Category Archives: Medicaid/Medicare

Republican States Look to Customize Medicaid Expansion, Not Eliminate It

Source: Christine Vestal, Stateline, January 23, 2017

… As Congress prepares to repeal and replace the Affordable Care Act, 14 other states with GOP governors that opted to expand Medicaid under the law may face the same reality Bevin and Hutchinson did: Taking health insurance away from hundreds of thousands of people is a complicated and risky proposition. Medicaid spending for all states was about $532 billion in 2015, with about 63 percent funded by the federal government and the rest by states. In expanding Medicaid under the ACA, Republicans in expansion states chose economics over politics, even though it meant cooperating with a law that nearly all conservatives abhor. That calculus won’t change with the transition in Washington, according to Matt Salo, who heads the National Association of Medicaid Directors.

… In upcoming legislative sessions, many GOP-dominated states are likely to preserve expansion while adding so-called personal responsibility policies that have been proposed in Kentucky and adopted in Arkansas and five other states.

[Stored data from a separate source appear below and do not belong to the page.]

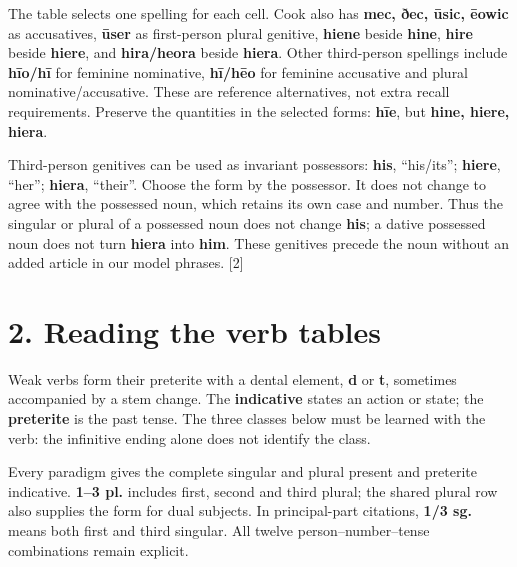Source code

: The table selects one spelling for each cell. Cook also has \textbf{mec, ðec, ūsic, ēowic} as accusatives, \textbf{ūser} as first-person plural genitive, \textbf{hiene} beside \textbf{hine}, \textbf{hire} beside \textbf{hiere}, and \textbf{hira/\allowbreak{}heora} beside \textbf{hiera}. Other third-person spellings include \textbf{hīo/\allowbreak{}hī} for feminine nominative, \textbf{hī/\allowbreak{}hēo} for feminine accusative and plural nominative/\allowbreak{}accusative. These are reference alternatives, not extra recall requirements. Preserve the quantities in the selected forms: \textbf{hīe}, but \textbf{hine, hiere, hiera}.

Third-person genitives can be used as invariant possessors: \textbf{his}, “his/\allowbreak{}its”; \textbf{hiere}, “her”; \textbf{hiera}, “their”. Choose the form by the possessor. It does not change to agree with the possessed noun, which retains its own case and number. Thus the singular or plural of a possessed noun does not change \textbf{his}; a dative possessed noun does not turn \textbf{hiera} into \textbf{him}. These genitives precede the noun without an added article in our model phrases. [2]

\section*{2. Reading the verb tables}

Weak verbs form their preterite with a dental element, \textbf{d} or \textbf{t}, sometimes accompanied by a stem change. The \textbf{indicative} states an action or state; the \textbf{preterite} is the past tense. The three classes below must be learned with the verb: the infinitive ending alone does not identify the class.

Every paradigm gives the complete singular and plural present and preterite indicative. \textbf{1–3 pl.} includes first, second and third plural; the shared plural row also supplies the form for dual subjects. In principal-part citations, \textbf{1/\allowbreak{}3 sg.} means both first and third singular. All twelve person–number–tense combinations remain explicit.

Those policies include monthly premiums, copays and work requirements for low-income beneficiaries. … Under the Obama administration, Arkansas, Indiana, Iowa, Michigan, Montana and New Hampshire received federal approval to expand their low-income health care programs for adults under different rules than traditional Medicaid. Arkansas, with its so-called private option, was the first state to receive federal approval for an alternative expansion plan in 2013. Instead of enrolling newly eligible adults in its traditional Medicaid plan, which serves primarily children, pregnant women and the elderly and disabled, the plan for low-income adults substituted private insurance for traditional Medicaid. A bipartisan collaboration between former Democratic Gov. Mike Beebe and the state’s Republican-dominated Legislature, the plan has managed to come in under budgeted costs while covering far more people than originally projected, said Amy Webb, a spokeswoman for the state’s human services agency. After it was approved, Iowa and New Hampshire proposed similar plans. … If the Medicaid expansion remains intact, Kentucky could be the first state to get approval for an alternative plan under the Trump administration. With enough latitude, even holdouts such as Florida, Texas and Virginia might be persuaded to accept federal money to cover low-income adults.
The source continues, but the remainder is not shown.